I had the incredible pleasure of beginning my externship this past week with Novant Health of Rowan. When original notification that I would be partnering with Novant (in addition to Lenovo) occurred, I imagined the externship going the only avenue I could perceive it to, that being the shadowing of medical specialists. I assumed I would be obtaining a workable understanding of the communication and academic sets necessary to provide more than adequate patient care.
How very wrong some assumptions can be (and how one learns not to assume so quickly!)
As I came to realize in a short matter of time (yet failed to realize many years previously) in order to create the functioning system we as patients view as seamless, numerous teams must come together with individuals of a varying array of skill sets. Looking from the outside-in, it is easy to ignore the notion that the hospital is a cohesive unit for the extent of whom we interact with is limited to our primary care specialist. However, just as with our own community beyond our doorstep, there are members whom we don’t interact with that drive its inter workings.
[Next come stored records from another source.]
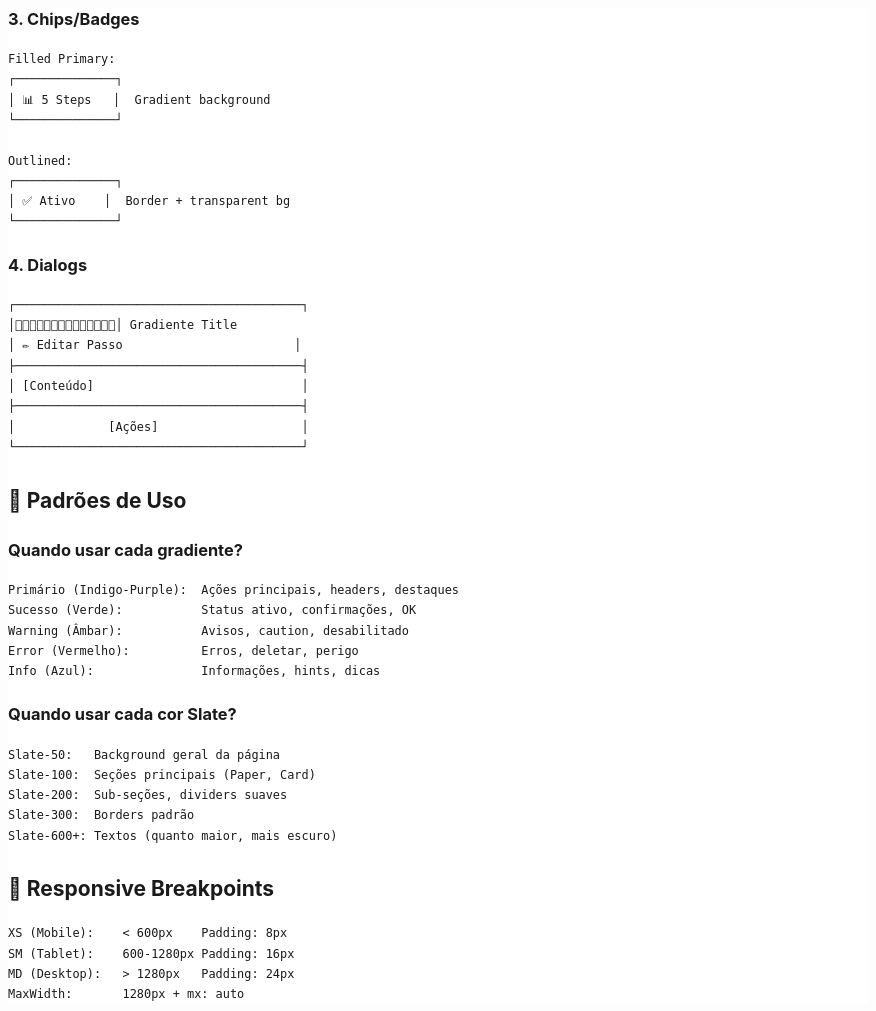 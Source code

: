 ### 3. Chips/Badges
```
Filled Primary:
┌──────────────┐
│ 📊 5 Steps   │  Gradient background
└──────────────┘

Outlined:
┌──────────────┐
│ ✅ Ativo    │  Border + transparent bg
└──────────────┘
```

### 4. Dialogs
```
┌────────────────────────────────────────┐
│🌈🌈🌈🌈🌈🌈🌈🌈🌈🌈🌈🌈🌈🌈│ Gradiente Title
│ ✏️ Editar Passo                        │
├────────────────────────────────────────┤
│ [Conteúdo]                             │
├────────────────────────────────────────┤
│             [Ações]                    │
└────────────────────────────────────────┘
```

## 🎯 Padrões de Uso

### Quando usar cada gradiente?
```
Primário (Indigo-Purple):  Ações principais, headers, destaques
Sucesso (Verde):           Status ativo, confirmações, OK
Warning (Âmbar):           Avisos, caution, desabilitado
Error (Vermelho):          Erros, deletar, perigo
Info (Azul):               Informações, hints, dicas
```

### Quando usar cada cor Slate?
```
Slate-50:   Background geral da página
Slate-100:  Seções principais (Paper, Card)
Slate-200:  Sub-seções, dividers suaves
Slate-300:  Borders padrão
Slate-600+: Textos (quanto maior, mais escuro)
```

## 📱 Responsive Breakpoints

```
XS (Mobile):    < 600px    Padding: 8px
SM (Tablet):    600-1280px Padding: 16px
MD (Desktop):   > 1280px   Padding: 24px
MaxWidth:       1280px + mx: auto
```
On my first day, I had the distinct pleasure of meeting several department heads, as well as the administrative leaders within the Novant Health System of Rowan. When prompted with the question, “what is the Kenan Fellowship,” a spiral discussion on topics related to leadership, communication, and inquiry derived. Often, I directed a question to the department heads related to “what do you hope to see from this fellowship for Novant, as well as the students within Rowan-Salisbury Schools?”
And it was simple: all wanted our students to understand that the STEM approaches we consider separate, are interwoven amongst all areas. That when we think “health care,” we need to think beyond the stigma of “physicians and nurses.” We must understand that the hospital works much like a community, supporting one another in all assets of its mission: to promote high quality health care for patients. For instance, how many know that the Environmental Services Department (EVS) is actually a huge component that keeps the hospital running, and without it, the hospital would shut down in a matter of days? How many know that the Phlebotomist, Histotechnologist, and Pathologist are key to the diagnosis of your condition? How many know the leadership set necessary to be successful in any job? We must understand that the problems needing to be solved, alongside the skills necessary to do such, ought to be presented to students far earlier than the college lecture hall.
And within one day, and one discussion with the Food Services Director, additional characteristics and questions of self-accountability and leadership in relation to the classroom setting arouse:
1. How do we promote leadership development for our students?
2. How do we promote the concepts of communication and ethics in relation to managing diversity?
3. If our goal as a nation are to become a world competitor in STEM fields, then are we recognizing the relationship between how we utilize such knowledge, and its relationship to leadership?
4. Are we promoting leadership, STEM, and creativity as literacies for our students?
5. And as we move forward with such questions, we must then consider as educators are we allowing students the freedom, flexibility, and time to develop the creativity and leaderships skills necessary to solve problems within the working world?
6. Are we as educators streamlining STEM in a way that isolates the concepts, and harms our students from understanding that STEM IS interwoven and so much more than Science, Technology, Engineering, and Math?
Now my question becomes such: how do we as educators, or even as a country promoting STEM, move forward in planning a curriculum or classroom environment that addresses these deficits?